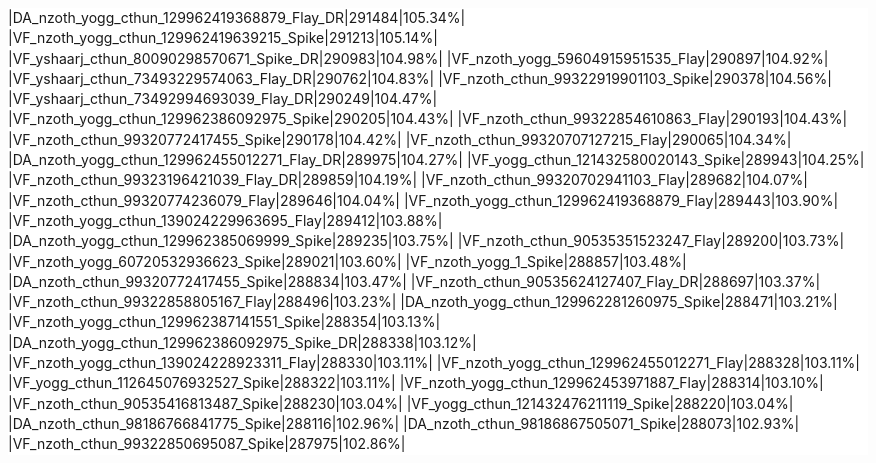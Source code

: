 |DA_nzoth_yogg_cthun_129962419368879_Flay_DR|291484|105.34%|
|VF_nzoth_yogg_cthun_129962419639215_Spike|291213|105.14%|
|VF_yshaarj_cthun_80090298570671_Spike_DR|290983|104.98%|
|VF_nzoth_yogg_59604915951535_Flay|290897|104.92%|
|VF_yshaarj_cthun_73493229574063_Flay_DR|290762|104.83%|
|VF_nzoth_cthun_99322919901103_Spike|290378|104.56%|
|VF_yshaarj_cthun_73492994693039_Flay_DR|290249|104.47%|
|VF_nzoth_yogg_cthun_129962386092975_Spike|290205|104.43%|
|VF_nzoth_cthun_99322854610863_Flay|290193|104.43%|
|VF_nzoth_cthun_99320772417455_Spike|290178|104.42%|
|VF_nzoth_cthun_99320707127215_Flay|290065|104.34%|
|DA_nzoth_yogg_cthun_129962455012271_Flay_DR|289975|104.27%|
|VF_yogg_cthun_121432580020143_Spike|289943|104.25%|
|VF_nzoth_cthun_99323196421039_Flay_DR|289859|104.19%|
|VF_nzoth_cthun_99320702941103_Flay|289682|104.07%|
|VF_nzoth_cthun_99320774236079_Flay|289646|104.04%|
|VF_nzoth_yogg_cthun_129962419368879_Flay|289443|103.90%|
|VF_nzoth_yogg_cthun_139024229963695_Flay|289412|103.88%|
|DA_nzoth_yogg_cthun_129962385069999_Spike|289235|103.75%|
|VF_nzoth_cthun_90535351523247_Flay|289200|103.73%|
|VF_nzoth_yogg_60720532936623_Spike|289021|103.60%|
|VF_nzoth_yogg_1_Spike|288857|103.48%|
|DA_nzoth_cthun_99320772417455_Spike|288834|103.47%|
|VF_nzoth_cthun_90535624127407_Flay_DR|288697|103.37%|
|VF_nzoth_cthun_99322858805167_Flay|288496|103.23%|
|DA_nzoth_yogg_cthun_129962281260975_Spike|288471|103.21%|
|VF_nzoth_yogg_cthun_129962387141551_Spike|288354|103.13%|
|DA_nzoth_yogg_cthun_129962386092975_Spike_DR|288338|103.12%|
|VF_nzoth_yogg_cthun_139024228923311_Flay|288330|103.11%|
|VF_nzoth_yogg_cthun_129962455012271_Flay|288328|103.11%|
|VF_yogg_cthun_112645076932527_Spike|288322|103.11%|
|VF_nzoth_yogg_cthun_129962453971887_Flay|288314|103.10%|
|VF_nzoth_cthun_90535416813487_Spike|288230|103.04%|
|VF_yogg_cthun_121432476211119_Spike|288220|103.04%|
|DA_nzoth_cthun_98186766841775_Spike|288116|102.96%|
|DA_nzoth_cthun_98186867505071_Spike|288073|102.93%|
|VF_nzoth_cthun_99322850695087_Spike|287975|102.86%|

◆ ◆ ◆ ◆

# Your assignment:
Output every entry word for word, but omit the pictures.

# Output of the exercise:
Source code

: |DA_nzoth_yogg_cthun_129962419368879_Flay_DR|291484|105.34%|
|VF_nzoth_yogg_cthun_129962419639215_Spike|291213|105.14%|
|VF_yshaarj_cthun_80090298570671_Spike_DR|290983|104.98%|
|VF_nzoth_yogg_59604915951535_Flay|290897|104.92%|
|VF_yshaarj_cthun_73493229574063_Flay_DR|290762|104.83%|
|VF_nzoth_cthun_99322919901103_Spike|290378|104.56%|
|VF_yshaarj_cthun_73492994693039_Flay_DR|290249|104.47%|
|VF_nzoth_yogg_cthun_129962386092975_Spike|290205|104.43%|
|VF_nzoth_cthun_99322854610863_Flay|290193|104.43%|
|VF_nzoth_cthun_99320772417455_Spike|290178|104.42%|
|VF_nzoth_cthun_99320707127215_Flay|290065|104.34%|
|DA_nzoth_yogg_cthun_129962455012271_Flay_DR|289975|104.27%|
|VF_yogg_cthun_121432580020143_Spike|289943|104.25%|
|VF_nzoth_cthun_99323196421039_Flay_DR|289859|104.19%|
|VF_nzoth_cthun_99320702941103_Flay|289682|104.07%|
|VF_nzoth_cthun_99320774236079_Flay|289646|104.04%|
|VF_nzoth_yogg_cthun_129962419368879_Flay|289443|103.90%|
|VF_nzoth_yogg_cthun_139024229963695_Flay|289412|103.88%|
|DA_nzoth_yogg_cthun_129962385069999_Spike|289235|103.75%|
|VF_nzoth_cthun_90535351523247_Flay|289200|103.73%|
|VF_nzoth_yogg_60720532936623_Spike|289021|103.60%|
|VF_nzoth_yogg_1_Spike|288857|103.48%|
|DA_nzoth_cthun_99320772417455_Spike|288834|103.47%|
|VF_nzoth_cthun_90535624127407_Flay_DR|288697|103.37%|
|VF_nzoth_cthun_99322858805167_Flay|288496|103.23%|
|DA_nzoth_yogg_cthun_129962281260975_Spike|288471|103.21%|
|VF_nzoth_yogg_cthun_129962387141551_Spike|288354|103.13%|
|DA_nzoth_yogg_cthun_129962386092975_Spike_DR|288338|103.12%|
|VF_nzoth_yogg_cthun_139024228923311_Flay|288330|103.11%|
|VF_nzoth_yogg_cthun_129962455012271_Flay|288328|103.11%|
|VF_yogg_cthun_112645076932527_Spike|288322|103.11%|
|VF_nzoth_yogg_cthun_129962453971887_Flay|288314|103.10%|
|VF_nzoth_cthun_90535416813487_Spike|288230|103.04%|
|VF_yogg_cthun_121432476211119_Spike|288220|103.04%|
|DA_nzoth_cthun_98186766841775_Spike|288116|102.96%|
|DA_nzoth_cthun_98186867505071_Spike|288073|102.93%|
|VF_nzoth_cthun_99322850695087_Spike|287975|102.86%|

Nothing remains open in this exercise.